As I write this column, the futures market for a barrel of crude oil is expected to top $100, surpassing the $95 inflation-adjusted cost in 1980. In 1999, oil futures hit a low price of $11, but have steadily increased since then – in fact, there has been a three-fold increase in the last four years.

Americans will mostly feel this price increase at the gas pumps and when their heating bills arrive this winter. With fuel currently hovering around $3 per gallon, another increase will have many seeing red – literally and figuratively.

But the effects of high oil prices will be great on fresh-cut processors and the produce industry as a whole. The chemicals that protect and nourish the crops are created with petrochemical inputs, as are the tanks and hoses that hold and spray the chemicals. Trucks that ship produce from the West Coast to the East Coast require a lot of diesel, and everything from the tires to the greases and lubes are made from petroleum. And those inputs are part of the reason that demand for oil doesn’t drop in direct correlation to the price of oil.

America has seen oil prices spike before, but not all the lessons learned at the time stuck. The 1973 energy crisis, the result of an OPEC oil embargo, damaged business and consumer pocketbooks. New York Stock Exchange shares lost almost $100 billion in value and the price of gasoline quadrupled – if there was any available to buy.

Government responded to the crisis by instituting 55 mile per hour speed limits and daylights savings time, creating a Department of Energy, strategic petroleum reserves and Corporate Average Fuel Economy standards.

An energy crisis again occurred in 1979 following a revolution in Iran. The price of a barrel of oil set a record that wasn’t broken (in real dollars) until last year. Even government felt the crunch with President Carter responding by installing solar panels on the White House and adding a wood-burning stove.

But even as the country faces another round of high oil and input prices, there are many groups standing in the way of breaking our dependence on oil. U.S. and foreign automakers have opposed an increase in the CAFÉ standards, while at the same time investing in hybrid-electric, electric and hydrogen fuel sources. Communities and animal rights groups have fought the installation of wind-powered generators that would add free, clean power to the energy grid.

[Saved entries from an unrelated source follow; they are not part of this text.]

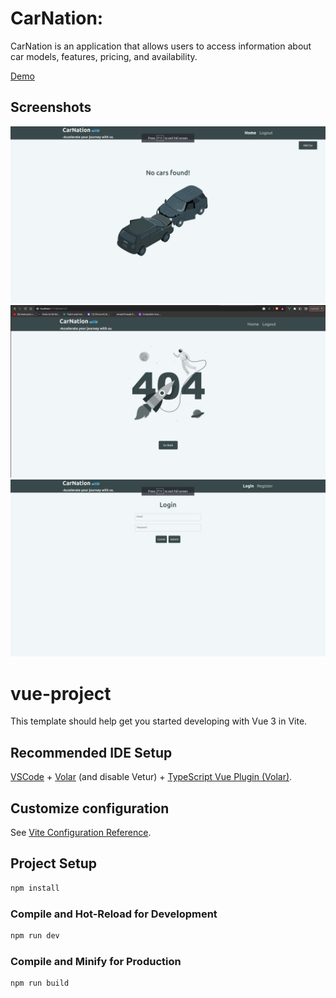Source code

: # CarNation:

CarNation is an application that allows users to access information about car models, features, pricing, and availability.

[Demo](https://carnation-09.netlify.app)
## Screenshots

![App Screenshot](src/assets/README.screenshots/sc1.png)
![App Screenshot](src/assets/README.screenshots/sc2.png)
![App Screenshot](src/assets/README.screenshots/sc3.png)

# vue-project

This template should help get you started developing with Vue 3 in Vite.

## Recommended IDE Setup

[VSCode](https://code.visualstudio.com/) + [Volar](https://marketplace.visualstudio.com/items?itemName=Vue.volar) (and disable Vetur) + [TypeScript Vue Plugin (Volar)](https://marketplace.visualstudio.com/items?itemName=Vue.vscode-typescript-vue-plugin).

## Customize configuration

See [Vite Configuration Reference](https://vitejs.dev/config/).

## Project Setup

```sh
npm install
```

### Compile and Hot-Reload for Development

```sh
npm run dev
```

### Compile and Minify for Production

```sh
npm run build
```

The potato industry should be used to dealing with dwindling resources by now. Most of what is used on the farm uses petroleum in some way, from chemicals to equipment. Some shippers are now using rail to transport produce, which also avoids the problem of driver shortages in the trucking industry. With the current climate, the decision to be energy efficient could pay off in sales as well. Many restaurants and retailers are concerned about the “carbon footprint” of their products, so being a good steward can make your potato products more desirable.

Reducing America’s dependence on oil can’t just rely on driving fewer miles or buying fuel-efficient vehicles, it will require a commitment from businesses large and small to develop alternative ways to produce products and fuels without petroleum – before the cost of inputs wipes away profits.